Wednesday, 22 July 2020 10:02

Markets getting balanced on the fear of second wave

Despite the recommendation of OPEC + to reduce oil production by 2 million barrels per day, as well as reducing demand for a new wave of coronavirus, oil markets still maintain a "bullish" (growth in quotes) trend, Brent is traded above $43, and WTI - above $40, GMarkits reports.

The trend is supported primarily by a decrease in imports, further reduction of commercial reserves of crude oil and petroleum products in the United States, which decreased by 7.5 million barrels, down to 531.7 million barrels of oil and 3.1 million barrels of petroleum products respectively.

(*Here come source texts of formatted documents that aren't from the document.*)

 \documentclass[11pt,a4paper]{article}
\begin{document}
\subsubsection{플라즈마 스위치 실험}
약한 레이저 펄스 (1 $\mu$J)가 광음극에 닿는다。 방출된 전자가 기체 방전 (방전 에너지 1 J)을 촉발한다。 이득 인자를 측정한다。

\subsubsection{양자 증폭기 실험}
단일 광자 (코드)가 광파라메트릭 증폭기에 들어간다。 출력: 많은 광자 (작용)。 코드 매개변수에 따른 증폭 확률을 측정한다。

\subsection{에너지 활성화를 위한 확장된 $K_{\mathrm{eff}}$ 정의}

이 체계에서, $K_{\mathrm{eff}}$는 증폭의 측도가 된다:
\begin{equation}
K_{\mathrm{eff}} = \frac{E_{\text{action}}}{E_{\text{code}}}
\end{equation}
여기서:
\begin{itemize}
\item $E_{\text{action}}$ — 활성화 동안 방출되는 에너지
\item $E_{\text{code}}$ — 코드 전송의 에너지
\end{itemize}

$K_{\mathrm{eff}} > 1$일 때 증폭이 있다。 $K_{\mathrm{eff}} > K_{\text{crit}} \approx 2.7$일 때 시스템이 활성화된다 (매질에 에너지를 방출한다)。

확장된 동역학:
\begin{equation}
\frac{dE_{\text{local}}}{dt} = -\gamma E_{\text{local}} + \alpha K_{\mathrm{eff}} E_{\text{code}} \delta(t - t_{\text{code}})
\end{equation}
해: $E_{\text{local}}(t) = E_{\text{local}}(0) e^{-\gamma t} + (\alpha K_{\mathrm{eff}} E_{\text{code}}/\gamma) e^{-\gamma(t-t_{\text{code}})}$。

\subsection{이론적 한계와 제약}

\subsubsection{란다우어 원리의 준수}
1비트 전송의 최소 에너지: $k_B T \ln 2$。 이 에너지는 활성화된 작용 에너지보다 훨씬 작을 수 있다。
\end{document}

Oil production in the United States continues to be fixed at the level of 11 million barrels per day, and the number of oil rigs is decreasing.

OPEC raised its demand forecast for 2020 up to 90.72 million barrels per day, which is 0.13 million more than the previous forecast, it is also 0.375 million barrels per day higher than the forecast of CMarkits. In the 3rd and 4th quarters of 2020, analysts expect average demand growth to 92.22 million barrels per day and 96.22 million barrels per day respectively. In addition, non-OPEC countries are expected to supply 61.76 million barrels per day in 2020, which means an increase of 3.26 million barrels per day, which is 0.99 million barrels per day higher than the forecast CMarkits.

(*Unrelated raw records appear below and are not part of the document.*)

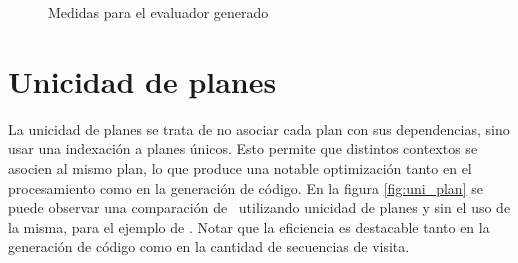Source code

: \begin{figure}[h!]
    \begin{center}

    \end{center}
    \caption{\label{fug:med_eval_gen}Medidas para el evaluador generado}
    
\end{figure}

\section{Unicidad de planes}
La unicidad de planes se trata de no asociar cada plan con sus dependencias, sino usar una indexación a planes únicos. Esto permite que distintos contextos se asocien al mismo plan, lo que produce una notable optimización tanto en el procesamiento como en la generación de código. En la figura \ref{fig:uni_plan} se puede observar una comparación de \maggen\ utilizando unicidad de planes y sin el uso de la misma, para el ejemplo de . Notar que la eficiencia es destacable tanto en la generación de código como en la cantidad de secuencias de visita.

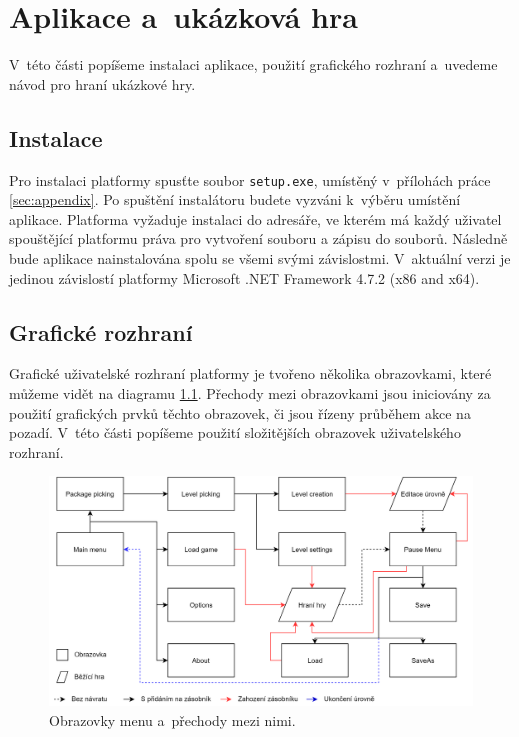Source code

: \chapter{Aplikace a~ukázková hra}
V~této části popíšeme instalaci aplikace, použití grafického rozhraní a~uvedeme návod pro hraní ukázkové hry. 

\section{Instalace}
Pro instalaci platformy spusťte soubor \texttt{setup.exe}, umístěný v~přílohách práce \ref{sec:appendix}. Po spuštění instalátoru budete vyzváni k~výběru umístění aplikace. Platforma vyžaduje instalaci do adresáře, ve kterém má každý uživatel spouštějící platformu práva pro  vytvoření souboru a zápisu do souborů. Následně bude aplikace nainstalována spolu se všemi svými závislostmi. V~aktuální verzi je jedinou závislostí platformy Microsoft .NET Framework 4.7.2 (x86 and x64).

\section{Grafické rozhraní}
Grafické uživatelské rozhraní platformy je tvořeno několika obrazovkami, které můžeme vidět na diagramu \ref{fig:screen_structure2}. Přechody mezi obrazovkami jsou iniciovány za použití grafických prvků těchto obrazovek, či jsou řízeny průběhem akce na pozadí. V~této části popíšeme použití složitějších obrazovek uživatelského rozhraní.

\begin{figure}[h]
	\centering
	\includegraphics[width=\textwidth]{img/ScreenStructure.png}
	\caption{Obrazovky menu a~přechody mezi nimi.}
	\label{fig:screen_structure2}
\end{figure}

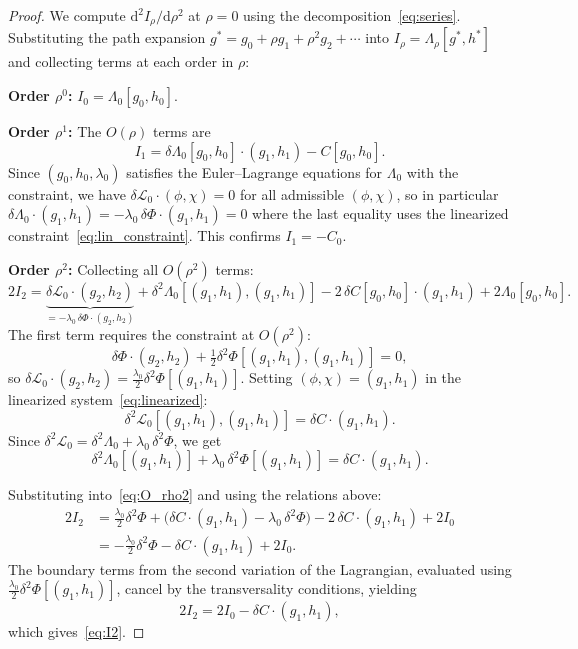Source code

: \documentclass[11pt]{article}
\theoremstyle{definition}
\newcommand{\dd}{\mathrm{d}}
\begin{document}
\begin{proof}
We compute $\dd^2 I_\rho/\dd\rho^2$ at $\rho = 0$ using the decomposition~\eqref{eq:series}. Substituting the path expansion $g^* = g_0 + \rho g_1 + \rho^2 g_2 + \cdots$ into $I_\rho = \Lambda_\rho[g^*, h^*]$ and collecting terms at each order in $\rho$:

\medskip\noindent\textbf{Order $\rho^0$:} $I_0 = \Lambda_0[g_0, h_0]$.

\medskip\noindent\textbf{Order $\rho^1$:} The $O(\rho)$ terms are
\begin{equation}
  I_1 = \delta\Lambda_0[g_0,h_0]\cdot(g_1,h_1) - C[g_0,h_0].
\end{equation}
Since $(g_0, h_0, \lambda_0)$ satisfies the Euler--Lagrange equations for $\Lambda_0$ with the constraint, we have $\delta\mathcal{L}_0\cdot(\phi,\chi) = 0$ for all admissible $(\phi,\chi)$, so in particular $\delta\Lambda_0\cdot(g_1,h_1) = -\lambda_0\,\delta\Phi\cdot(g_1,h_1) = 0$ where the last equality uses the linearized constraint~\eqref{eq:lin_constraint}. This confirms $I_1 = -C_0$.

\medskip\noindent\textbf{Order $\rho^2$:} Collecting all $O(\rho^2)$ terms:
\begin{equation}\label{eq:O_rho2}
  2I_2 = \underbrace{\delta\mathcal{L}_0\cdot(g_2,h_2)}_{= -\lambda_0\,\delta\Phi\cdot(g_2,h_2)} + \delta^2\Lambda_0[(g_1,h_1),(g_1,h_1)] - 2\,\delta C[g_0,h_0]\cdot(g_1,h_1) + 2\Lambda_0[g_0,h_0].
\end{equation}
The first term requires the constraint at $O(\rho^2)$:
\begin{equation}
  \delta\Phi\cdot(g_2,h_2) + \tfrac{1}{2}\delta^2\Phi[(g_1,h_1),(g_1,h_1)] = 0,
\end{equation}
so $\delta\mathcal{L}_0\cdot(g_2,h_2) = \frac{\lambda_0}{2}\delta^2\Phi[(g_1,h_1)]$. Setting $(\phi,\chi) = (g_1,h_1)$ in the linearized system~\eqref{eq:linearized}:
\begin{equation}
  \delta^2\mathcal{L}_0[(g_1,h_1),(g_1,h_1)] = \delta C\cdot(g_1,h_1).
\end{equation}
Since $\delta^2\mathcal{L}_0 = \delta^2\Lambda_0 + \lambda_0\,\delta^2\Phi$, we get
\begin{equation}
  \delta^2\Lambda_0[(g_1,h_1)] + \lambda_0\,\delta^2\Phi[(g_1,h_1)] = \delta C\cdot(g_1,h_1).
\end{equation}

Substituting into~\eqref{eq:O_rho2} and using the relations above:
\begin{align}
  2I_2 &= \tfrac{\lambda_0}{2}\delta^2\Phi + \bigl(\delta C\cdot(g_1,h_1) - \lambda_0\,\delta^2\Phi\bigr) - 2\,\delta C\cdot(g_1,h_1) + 2I_0 \\
  &= -\tfrac{\lambda_0}{2}\delta^2\Phi - \delta C\cdot(g_1,h_1) + 2I_0.
\end{align}
The boundary terms from the second variation of the Lagrangian, evaluated using $\frac{\lambda_0}{2}\delta^2\Phi[(g_1,h_1)]$, cancel by the transversality conditions, yielding
\begin{equation}
  2I_2 = 2I_0 - \delta C\cdot(g_1,h_1),
\end{equation}
which gives~\eqref{eq:I2}.
\end{proof}
\end{document}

OPEC-10 countries as a whole achieved an overall reduction match of 103.64% in June, despite many countries are falling short of their targets, including Angola, Congo, Equatorial Guinea, Gabon, Iraq and Nigeria. It was reported that overall OPEC + compliance was 107% supported by voluntary contributions from Saudi Arabia, the UAE and Kuwait.

Meanwhile, OPEC + JMMC recommended to shift to the 2nd phase of the reduction agreement, which should ease production cuts by 2 million barrels per day starting in August.

Saudi Arabia and Russia will equally increase their production by about 0.5 million barrels, which will go to domestic markets as the two countries reopen their economies. This was confirmed by the Energy Ministers of Saudi Arabia and Russia. According to the forecast, demand figures for Q3 are expected to be 3.69 million barrels per day and 4.40 million barrels per day for Saudi Arabia and Russia, respectively.

However, the Saudi Energy Minister stressed that the group is open to reconsideration of its decision in the event of changes in the market situation, especially with regard to demand shocks similar to those in April.